Zur praktischen Erprobung können auch Instrumente wie das Berliner Talentparcours nach dem Modell des Technikzentrums Minden zum Einsatz kommen.[35] Das Modell wird originär als eine Methode verwendet, um für Unternehmen möglichst effizient begabte, interessierte und passende Auszubildende aus einem Bewerberpool herauszufiltern (Bewerbungscasting).[36][37] Innerhalb des BvBO erfolgt der Parcours ohne den Einbezug von Unternehmen.[38]
In verschiedenen Einzel- und Gruppenübungen lernen die jungen Teilnehmer ihre persönlichen Kompetenzen kennen. Dazu zählen zum Beispiel Konzentrationsfähigkeit, Arbeitsgenauigkeit, Teamfähigkeit, Umgang mit verschiedenen Arbeitsmitteln, Problemlösungskompetenz sowie weitere Fähigkeiten. Die Schüler werden bei den Übungen beobachtet und erhalten in Form von Kompetenz- und Potenzialanalysen Feedback von den geschulten Beobachtern.[30][39][40]
Neben der Auswertung von Individualbeobachtungen werden zusätzlich auch standardisierte Verfahren verwendet, wie z. B. Assessment-Center und Fragebögen mit quantitativer und qualitativer Methodik, die die Schüler bei der Berufswahlentscheidung unterstützen sollen.[41][42] In Berlin werden neben den von Bildungsträgern selbst entwickelten Verfahren, insbesondere das Berufe-Universum[43] der Bundesagentur für Arbeit, die Kompetenzanalyse Profil AC[44] und das Potential-Ermittlungs-Assessment-Center (P.E.A.Ce)[45] verwendet.[46]
Einige Unternehmen (wie z. B. die SchulePlus GmbH) nutzen zur Feststellung von Kompetenzen und Potenzialen die DIA-TRAIN-Methode des Instituts für berufliche Bildung, Arbeitsmarkt- und Sozialpolitik GmbH (INBAS).[47] Bei diesem Instrument handelt es sich um ein Untersuchungsverfahren, das für Einrichtungen im Bildungssektor entwickelt wurde, um Kompetenzen und Potenziale an Schülern zu untersuchen und zu trainieren. Inhalt des Kompetenzfeststellungsverfahren sind u. a. Sozial- und Kreativitätstrainings, erlebnispädagogische Übungen, Lerntrainings, eine Zukunftswerkstatt, ein biographisches Interview und ein zweitägiges Assessment-Center.[48]

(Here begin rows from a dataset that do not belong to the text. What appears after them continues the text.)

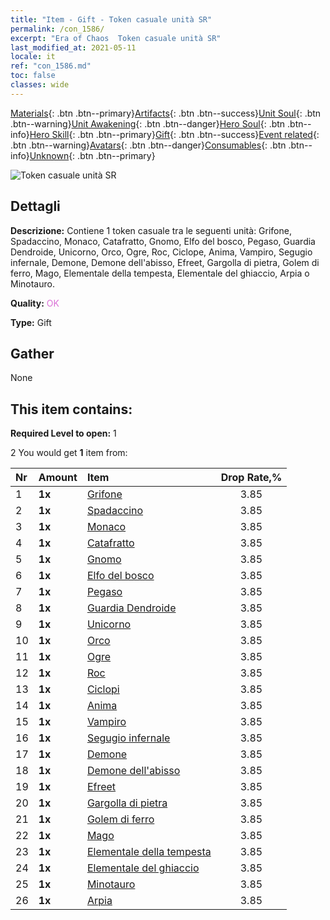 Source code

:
 ```yaml
---
title: "Item - Gift - Token casuale unità SR"
permalink: /con_1586/
excerpt: "Era of Chaos  Token casuale unità SR"
last_modified_at: 2021-05-11
locale: it
ref: "con_1586.md"
toc: false
classes: wide
---
```

 [Materials](/ItemsIT/){: .btn .btn--primary}[Artifacts](/ItemsIT/Artifacts/){: .btn .btn--success}[Unit Soul](/ItemsIT/UnitSoul/){: .btn .btn--warning}[Unit Awakening](/ItemsIT/UnitAwakening/){: .btn .btn--danger}[Hero Soul](/ItemsIT/HeroSoul/){: .btn .btn--info}[Hero Skill](/ItemsIT/HeroSkill/){: .btn .btn--primary}[Gift](/ItemsIT/Gift/){: .btn .btn--success}[Event related](/ItemsIT/Events/){: .btn .btn--warning}[Avatars](/ItemsIT/Avatars/){: .btn .btn--danger}[Consumables](/ItemsIT/Consumables/){: .btn .btn--info}[Unknown](/ItemsIT/Unknown/){: .btn .btn--primary}

 ![Token casuale unità SR](/images/t/i_907181.png)

## Dettagli
 **Descrizione:** Contiene 1 token casuale tra le seguenti unità: Grifone, Spadaccino, Monaco, Catafratto, Gnomo, Elfo del bosco, Pegaso, Guardia Dendroide, Unicorno, Orco, Ogre, Roc, Ciclope, Anima, Vampiro, Segugio infernale, Demone, Demone dell'abisso, Efreet, Gargolla di pietra, Golem di ferro, Mago, Elementale della tempesta, Elementale del ghiaccio, Arpia o Minotauro.

 **Quality:** <span style="color: #DA70D6">OK</span>

 **Type:** Gift

## Gather

  None

## This item contains:

 **Required Level to open:** 1

 2 You would get **1** item  from:

  | Nr | Amount |     Item    | Drop Rate,% |
  |:---|:-------|:------------|:---------:|
  | 1 |  **1x** | [Grifone](/ItemsIT/unt_192/) | 3.85 | 
  | 2 |  **1x** | [Spadaccino](/ItemsIT/unt_193/) | 3.85 | 
  | 3 |  **1x** | [Monaco](/ItemsIT/unt_194/) | 3.85 | 
  | 4 |  **1x** | [Catafratto](/ItemsIT/unt_195/) | 3.85 | 
  | 5 |  **1x** | [Gnomo](/ItemsIT/unt_200/) | 3.85 | 
  | 6 |  **1x** | [Elfo del bosco](/ItemsIT/unt_201/) | 3.85 | 
  | 7 |  **1x** | [Pegaso](/ItemsIT/unt_202/) | 3.85 | 
  | 8 |  **1x** | [Guardia Dendroide](/ItemsIT/unt_203/) | 3.85 | 
  | 9 |  **1x** | [Unicorno](/ItemsIT/unt_204/) | 3.85 | 
  | 10 |  **1x** | [Orco](/ItemsIT/unt_219/) | 3.85 | 
  | 11 |  **1x** | [Ogre](/ItemsIT/unt_220/) | 3.85 | 
  | 12 |  **1x** | [Roc](/ItemsIT/unt_221/) | 3.85 | 
  | 13 |  **1x** | [Ciclopi](/ItemsIT/unt_222/) | 3.85 | 
  | 14 |  **1x** | [Anima](/ItemsIT/unt_210/) | 3.85 | 
  | 15 |  **1x** | [Vampiro](/ItemsIT/unt_211/) | 3.85 | 
  | 16 |  **1x** | [Segugio infernale](/ItemsIT/unt_228/) | 3.85 | 
  | 17 |  **1x** | [Demone](/ItemsIT/unt_229/) | 3.85 | 
  | 18 |  **1x** | [Demone dell'abisso](/ItemsIT/unt_230/) | 3.85 | 
  | 19 |  **1x** | [Efreet](/ItemsIT/unt_231/) | 3.85 | 
  | 20 |  **1x** | [Gargolla di pietra](/ItemsIT/unt_236/) | 3.85 | 
  | 21 |  **1x** | [Golem di ferro](/ItemsIT/unt_237/) | 3.85 | 
  | 22 |  **1x** | [Mago](/ItemsIT/unt_238/) | 3.85 | 
  | 23 |  **1x** | [Elementale della tempesta](/ItemsIT/unt_263/) | 3.85 | 
  | 24 |  **1x** | [Elementale del ghiaccio](/ItemsIT/unt_264/) | 3.85 | 
  | 25 |  **1x** | [Minotauro](/ItemsIT/unt_248/) | 3.85 | 
  | 26 |  **1x** | [Arpia](/ItemsIT/unt_245/) | 3.85 | 
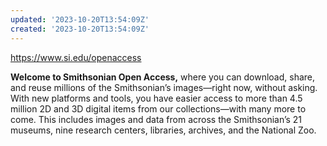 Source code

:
 ```yaml
---
updated: '2023-10-20T13:54:09Z'
created: '2023-10-20T13:54:09Z'
---
```

https://www.si.edu/openaccess

**Welcome to Smithsonian Open Access,** where you can download, share, and reuse millions of the Smithsonian’s images—right now, without asking. With new platforms and tools, you have easier access to more than 4.5 million 2D and 3D digital items from our collections—with many more to come. This includes images and data from across the Smithsonian’s 21 museums, nine research centers, libraries, archives, and the National Zoo. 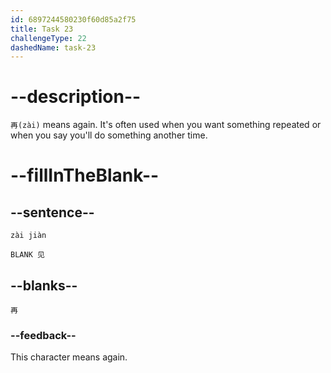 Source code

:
 ```yaml
---
id: 6897244580230f60d85a2f75
title: Task 23
challengeType: 22
dashedName: task-23
---
```


<!-- (Audio) 再 -->

# --description--

`再(zài)` means again. It's often used when you want something repeated or when you say you'll do something another time.

# --fillInTheBlank--

## --sentence--

`zài jiàn` 

`BLANK 见`

## --blanks--

`再`

### --feedback--

This character means again.
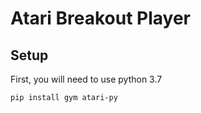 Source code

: # Atari Breakout Player
## Setup
First, you will need to use python 3.7
```sh
pip install gym atari-py
```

Der LIFE e. V. verwendet das Potenzial-Assessment-Verfahren tasteMINT für Schülerinnen der gymnasialen Oberstufe zur Studienfachwahl.[49] Das Verfahren richtet sich an Teilnehmerinnen, die sich für ein Studium in MINT-Fächern interessieren.[49][50]

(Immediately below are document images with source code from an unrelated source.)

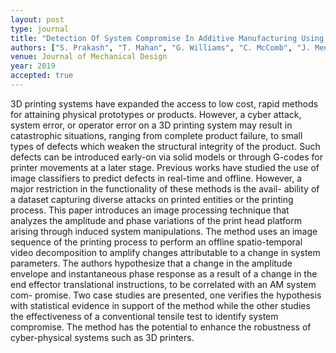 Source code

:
 ```yaml
---
layout: post
type: journal
title: "Detection Of System Compromise In Additive Manufacturing Using Video Motion Magnification"
authors: ["S. Prakash", "T. Mahan", "G. Williams", "C. McComb", "J. Menold", "C. Tucker"]
venue: Journal of Mechanical Design
year: 2019
accepted: true
---
```

3D printing systems have expanded the access to low cost, rapid methods for attaining physical prototypes or products. However, a cyber attack, system error, or operator error on a 3D printing system may result in catastrophic situations, ranging from complete product failure, to small types of defects which weaken the structural integrity of the product. Such defects can be introduced early-on via solid models or through G-codes for printer movements at a later stage. Previous works have studied the use of image classifiers to predict defects in real-time and offline. However, a major restriction in the functionality of these methods is the avail- ability of a dataset capturing diverse attacks on printed entities or the printing process. This paper introduces an image processing technique that analyzes the amplitude and phase variations of the print head platform arising through induced system manipulations. The method uses an image sequence of the printing process to perform an offline spatio-temporal video decomposition to amplify changes attributable to a change in system parameters. The authors hypothesize that a change in the amplitude envelope and instantaneous phase response as a result of a change in the end effector translational instructions, to be correlated with an AM system com- promise. Two case studies are presented, one verifies the hypothesis with statistical evidence in support of the method while the other studies the effectiveness of a conventional tensile test to identify system compromise. The method has the potential to enhance the robustness of cyber-physical systems such as 3D printers.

Bei der Durchführung des BvBO-Programms werden personenbezogene Daten der teilnehmenden Schüler und Eltern erhoben. Ein Grund für die Datenerhebung ist, dass die Bildungsträger mit Hilfe von Anwesenheitslisten die erbrachten Leistungen abrechnen. Zum anderen werden zur Analyse und Bewertung von Kompetenzen und Potenzialen der Schüler personenbezogene Daten benötigt und verwendet.[57][58]
In seinem Merkblatt Datenschutz – Einverständniserklärung von Seiten des Teilnehmers über datenschutztechnische Bestimmungen führte die SPI Consult GmbH für das Schuljahr 2009/2010 folgende Schülerdaten auf, die für die Durchführung des Programms erforderlich sind:
Diese Informationen können unter bestimmten Voraussetzungen auch von den Schulen an die durchführenden Bildungsträger weitergegeben werden (s. Rechtliche Rahmenbedingungen).

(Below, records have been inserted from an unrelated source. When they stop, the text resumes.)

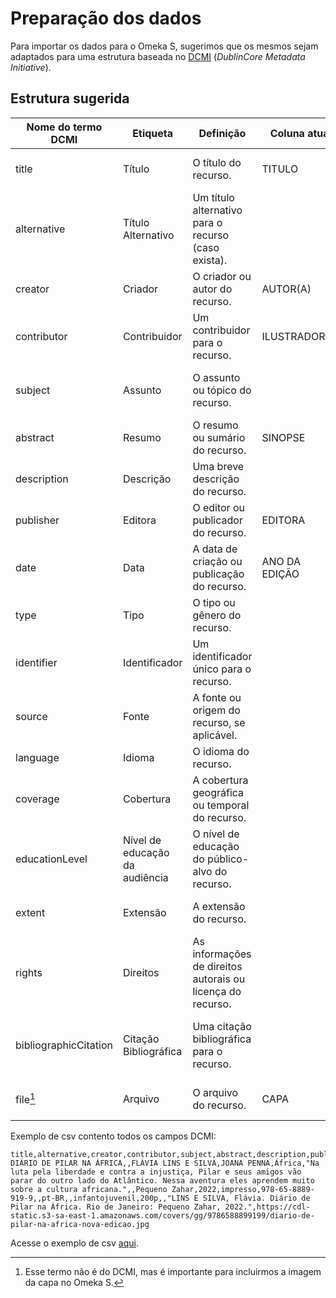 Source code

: # Preparação dos dados

Para importar os dados para o Omeka S, sugerimos que os mesmos sejam adaptados para uma estrutura baseada no [DCMI](https://www.dublincore.org/specifications/dublin-core/dcmi-terms/) (*DublinCore Metadata Initiative*). 

## Estrutura sugerida

| Nome do termo DCMI    | Etiqueta | Definição | Coluna atual | Comentário/Sugestão |
|-------------------    | -------- | --------- | ------------ | ------------------- |
| title                 | Título | O título do recurso. | TITULO | Manter título como está, apenas colocar entre aspas duplas `"` |
| alternative           | Título Alternativo | Um título alternativo para o recurso (caso exista). | | Avaliar se é necessário |
| creator               | Criador | O criador ou autor do recurso. | AUTOR(A) | Quando houver mais de uma autor, separar com `;` |
| contributor           | Contribuidor | Um contribuidor para o recurso. | ILUSTRADOR(A)| Sugestão de incluir ilustradores/as nessa coluna |
| subject               | Assunto | O assunto ou tópico do recurso. | | Sugestão de incluir assuntos como palavras-chave. Separar com `;` |
| abstract              | Resumo | O resumo ou sumário do recurso. | SINOPSE | Manter sinopse como está, apenas colocar entre aspas duplas `"` |
| description           | Descrição | Uma breve descrição do recurso. |  | Avaliar se é necessário |
| publisher             | Editora | O editor ou publicador do recurso. | EDITORA | Manter editora como está |
| date                  | Data | A data de criação ou publicação do recurso. | ANO DA EDIÇÃO | Colocar apenas ano |
| type                  | Tipo | O tipo ou gênero do recurso. | | Sugestão de incluir tipo de livro (se é físico ou digital) |
| identifier            | Identificador | Um identificador único para o recurso. | | Sugestão de incluir ISBN ou DOI |
| source                | Fonte | A fonte ou origem do recurso, se aplicável. | | Avaliar se é necessário |
| language              | Idioma | O idioma do recurso. | | Sugestão de inserir `pt-BR` |
| coverage              | Cobertura | A cobertura geográfica ou temporal do recurso. | | Avaliar se é necessário |
| educationLevel        | Nível de educação da audiência | O nível de educação do público-alvo do recurso. | | Sugestão de incluir aqui a classificação indicativa |
| extent                | Extensão | A extensão do recurso. | | Sugestão de incluir aqui o número de páginas |
| rights                | Direitos | As informações de direitos autorais ou licença do recurso. | | Avaliar se é necessário |
| bibliographicCitation | Citação Bibliográfica | Uma citação bibliográfica para o recurso. | | Sugestão de incluir aqui a referência bibliográfica completa do livro, colocar entre aspas duplas `"` |
| file[^file]           | Arquivo | O arquivo do recurso. | CAPA | Sugestão de colocar o link para a imagem de capa |

[^file]: Esse termo não é do DCMI, mas é importante para incluirmos a imagem da capa no Omeka S.

Exemplo de csv contento todos os campos DCMI:

```
title,alternative,creator,contributor,subject,abstract,description,publisher,date,format,identifier,source,language,coverage,educationLevel,extent,rights,bibliographicCitation,file
DIÁRIO DE PILAR NA ÁFRICA,,FLÁVIA LINS E SILVA,JOANA PENNA,África,"Na luta pela liberdade e contra a injustiça, Pilar e seus amigos vão parar do outro lado do Atlântico. Nessa aventura eles aprendem muito sobre a cultura africana.",,Pequeno Zahar,2022,impresso,978-65-8889-919-9,,pt-BR,,infantojuvenil,200p,,"LINS E SILVA, Flávia. Diário de Pilar na África. Rio de Janeiro: Pequeno Zahar, 2022.",https://cdl-static.s3-sa-east-1.amazonaws.com/covers/gg/9786588899199/diario-de-pilar-na-africa-nova-edicao.jpg
```

Acesse o exemplo de csv [aqui](/data/exemplo_dcmi/exemplo.csv).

Hinzu kommen jene Daten, die durch Dokumentationen, Beobachtung, Verwendung von Assessment-Center- sowie Kompetenz- und Potenzialanalyseverfahren erhoben werden (s. Instrumente).
Eltern und Schüler haben nach § 34 BDSG – Auskunft an den Betroffenen ein Recht darüber informiert zu werden, welche personenbezogenen Daten zu welchem Zweck gespeichert bzw. erhoben und an wen sie weitergegeben wurden.[59]
Im Jahre 2009 beschäftigte sich der Berliner Beauftragte für Datenschutz und Informationsfreiheit u. a. aufgrund diverser kritischer Fragen mit dem Berufsorientierungsprogramm BVBO, als das Programm noch durch den Europäischen Sozialfonds als Weiterbildungsmaßnahme gefördert wurde (2007 bis 2013).[60][61] Seit Juni 2016 prüft die Berliner Beauftragte für Datenschutz und Informationsfreiheit, ob die Bedingungen zur Erhebung und Weiterverarbeitung von personenbezogenen Schülerdaten, die Erstellung und Verarbeitung von Potenzial- bzw. Kompetenzanalysen noch erfüllt sind.[62]
Im Schuljahr 2013/2014 nahmen 27.449 Schülerinnen und Schüler von 112 Schulen berlinweit an dem Programm teil. Dies entsprach einem prozentualen Anteil an der Gesamtheit der Berliner Schülerschaft in den Integrierten Sekundarschulen von 29,07 % und den Gymnasien von 19,9 %.[64]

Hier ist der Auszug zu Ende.